Sie nickte nur und wartete darauf, dass ich weiter reden würde. Nervös fing ich an, an meinen Haaren herum zu nesteln und schaute aus dem Fenster.
»Nun ja, mir kam gestern Abend so eine Idee. Wie wäre es, wenn wir statt nach Prag, nach Italien fahren? Nach Neapel. Oder besser gesagt, in einen kleinen Ort in der Nähe der Stadt. Wir alle aus der elften haben doch den Italienisch Kurs gemacht und deshalb, wäre es doch viel sinnvoller, unsere Kenntnisse dabei einmal auszuprobieren oder?«
Die ganze Nacht hatte ich schon nach Gründen gesucht, warum wir nach Italien fahren sollten. Meine persönlichen konnte ich ja schlecht dabei hervorbringen, also musste ich wohl auf schulische zurück greifen.
»Hase die Idee...«.
Ich wartete schon auf eine Abfuhr doch dann strahlte ihr Gesicht auf einmal.
»Hase, diese Idee ist einfach wunderbar.

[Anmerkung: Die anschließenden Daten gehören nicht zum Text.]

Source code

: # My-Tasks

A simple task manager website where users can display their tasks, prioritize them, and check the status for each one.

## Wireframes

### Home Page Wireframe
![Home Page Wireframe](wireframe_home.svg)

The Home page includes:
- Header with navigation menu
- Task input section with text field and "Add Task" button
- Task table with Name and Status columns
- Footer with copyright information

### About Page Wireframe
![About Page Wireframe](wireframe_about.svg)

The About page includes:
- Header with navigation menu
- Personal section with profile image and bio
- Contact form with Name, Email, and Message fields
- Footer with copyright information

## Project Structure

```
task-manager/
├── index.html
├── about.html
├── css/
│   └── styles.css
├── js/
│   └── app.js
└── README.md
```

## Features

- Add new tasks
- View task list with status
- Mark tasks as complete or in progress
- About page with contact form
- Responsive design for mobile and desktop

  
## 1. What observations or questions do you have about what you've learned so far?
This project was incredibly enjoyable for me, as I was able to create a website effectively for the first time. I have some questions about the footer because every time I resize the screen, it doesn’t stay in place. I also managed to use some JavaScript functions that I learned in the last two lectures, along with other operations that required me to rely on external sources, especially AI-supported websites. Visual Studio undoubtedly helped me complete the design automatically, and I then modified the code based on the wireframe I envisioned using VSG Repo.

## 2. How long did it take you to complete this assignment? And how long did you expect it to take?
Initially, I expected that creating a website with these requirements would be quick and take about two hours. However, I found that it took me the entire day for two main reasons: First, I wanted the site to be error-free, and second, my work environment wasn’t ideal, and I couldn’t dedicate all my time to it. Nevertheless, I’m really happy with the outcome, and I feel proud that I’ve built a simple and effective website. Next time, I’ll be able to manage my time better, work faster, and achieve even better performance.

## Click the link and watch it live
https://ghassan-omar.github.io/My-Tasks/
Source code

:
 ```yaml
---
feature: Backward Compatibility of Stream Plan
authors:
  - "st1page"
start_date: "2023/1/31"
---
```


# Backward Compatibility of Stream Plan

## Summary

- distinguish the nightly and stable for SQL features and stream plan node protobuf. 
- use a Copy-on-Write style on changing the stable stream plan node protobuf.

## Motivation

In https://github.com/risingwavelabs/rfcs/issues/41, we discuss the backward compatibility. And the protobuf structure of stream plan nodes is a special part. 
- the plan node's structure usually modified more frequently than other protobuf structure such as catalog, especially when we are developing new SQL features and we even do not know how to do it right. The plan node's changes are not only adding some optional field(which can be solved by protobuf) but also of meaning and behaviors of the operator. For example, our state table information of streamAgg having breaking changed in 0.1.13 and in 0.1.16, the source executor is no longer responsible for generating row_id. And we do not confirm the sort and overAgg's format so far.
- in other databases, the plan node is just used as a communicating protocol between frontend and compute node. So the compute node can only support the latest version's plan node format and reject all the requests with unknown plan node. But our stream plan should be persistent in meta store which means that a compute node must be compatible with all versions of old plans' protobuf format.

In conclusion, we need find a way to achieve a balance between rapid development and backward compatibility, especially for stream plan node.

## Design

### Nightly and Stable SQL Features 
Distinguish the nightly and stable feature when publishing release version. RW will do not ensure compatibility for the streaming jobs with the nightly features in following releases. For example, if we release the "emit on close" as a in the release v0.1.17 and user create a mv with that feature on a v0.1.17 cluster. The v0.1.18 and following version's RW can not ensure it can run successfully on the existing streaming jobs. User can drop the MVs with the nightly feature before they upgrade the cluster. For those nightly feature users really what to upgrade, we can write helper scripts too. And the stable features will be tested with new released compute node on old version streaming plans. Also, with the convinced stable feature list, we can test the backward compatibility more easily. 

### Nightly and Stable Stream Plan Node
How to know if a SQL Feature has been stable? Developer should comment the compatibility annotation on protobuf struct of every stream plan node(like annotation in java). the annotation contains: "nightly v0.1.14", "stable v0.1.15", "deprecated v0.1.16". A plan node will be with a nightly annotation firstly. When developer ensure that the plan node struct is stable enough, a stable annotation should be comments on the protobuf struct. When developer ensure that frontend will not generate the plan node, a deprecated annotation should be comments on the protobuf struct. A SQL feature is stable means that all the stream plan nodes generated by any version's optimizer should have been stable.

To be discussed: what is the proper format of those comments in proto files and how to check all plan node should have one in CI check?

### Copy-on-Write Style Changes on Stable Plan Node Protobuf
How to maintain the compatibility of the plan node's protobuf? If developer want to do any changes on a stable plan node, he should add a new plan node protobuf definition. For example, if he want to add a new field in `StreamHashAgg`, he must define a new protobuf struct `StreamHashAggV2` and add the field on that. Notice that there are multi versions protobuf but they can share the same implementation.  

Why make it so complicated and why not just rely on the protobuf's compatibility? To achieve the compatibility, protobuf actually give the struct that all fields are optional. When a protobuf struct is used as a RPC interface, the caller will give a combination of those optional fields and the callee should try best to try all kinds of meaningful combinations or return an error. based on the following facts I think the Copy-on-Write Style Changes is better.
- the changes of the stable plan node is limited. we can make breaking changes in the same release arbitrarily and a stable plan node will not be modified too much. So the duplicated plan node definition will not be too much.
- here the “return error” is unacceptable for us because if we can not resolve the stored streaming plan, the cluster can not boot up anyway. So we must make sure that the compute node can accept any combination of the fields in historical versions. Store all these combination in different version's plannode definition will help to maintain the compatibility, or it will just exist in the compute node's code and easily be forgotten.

Italien! Da wollte ich schon immer mal mit einer Klasse hin. Von mir aus könnte es sofort los gehen. Wir haben aber leider ein Problem«. Mein kurzer Ansturm an Hochmotivation wurde unterbrochen.
»Woher sollen wir das Geld nehmen? Italien kostet nun doch einiges mehr als Tschechien und wie wird der Schulleiter das überhaupt aufnehmen ? Also sind es sogar zwei Probleme«.
Ich verstand die Lage.
Aber vielleicht hätte ich noch Glück wenn ich das Hotel von meiner Nana hervorbringen würde. Ansonsten könnte ich mir wohl die Klassenfahrt abschminken.
»Naja also wegen dem Preis, darüber ließe sich reden. Meine Oma betreibt zusammen mit meinem Onkel ein Hotel nahe der Küste«, brachte ich schüchtern hervor und fing an mit meinem Fuß auf dem Boden zu kratzen.
»Sie würde uns sicher einen Rabatt geben«.
»Na worauf warten wir noch. Dann müssen wir wohl nur noch mit Herrn Völler darüber reden«, lachte sie und stieß sich von der Bank ab. Manchmal dachte ich, dass meine Lehrerin nie aus dem Kindergarten Alter drüber hinweg gekommen war.
»Und da dieser gewisse Herr nun mal mein Mann ist, sieht die Lage für uns wohl nicht so schlecht aus, Mäuschen.«
Meine Lehrerin konnte manchmal einen echt faszinieren. Sie war in einem Moment schrullig und im anderen Moment fasst sie die Sache sofort am Schopf und konfrontiert meinen Schulleiter mit einer Italien Klassenfahrt.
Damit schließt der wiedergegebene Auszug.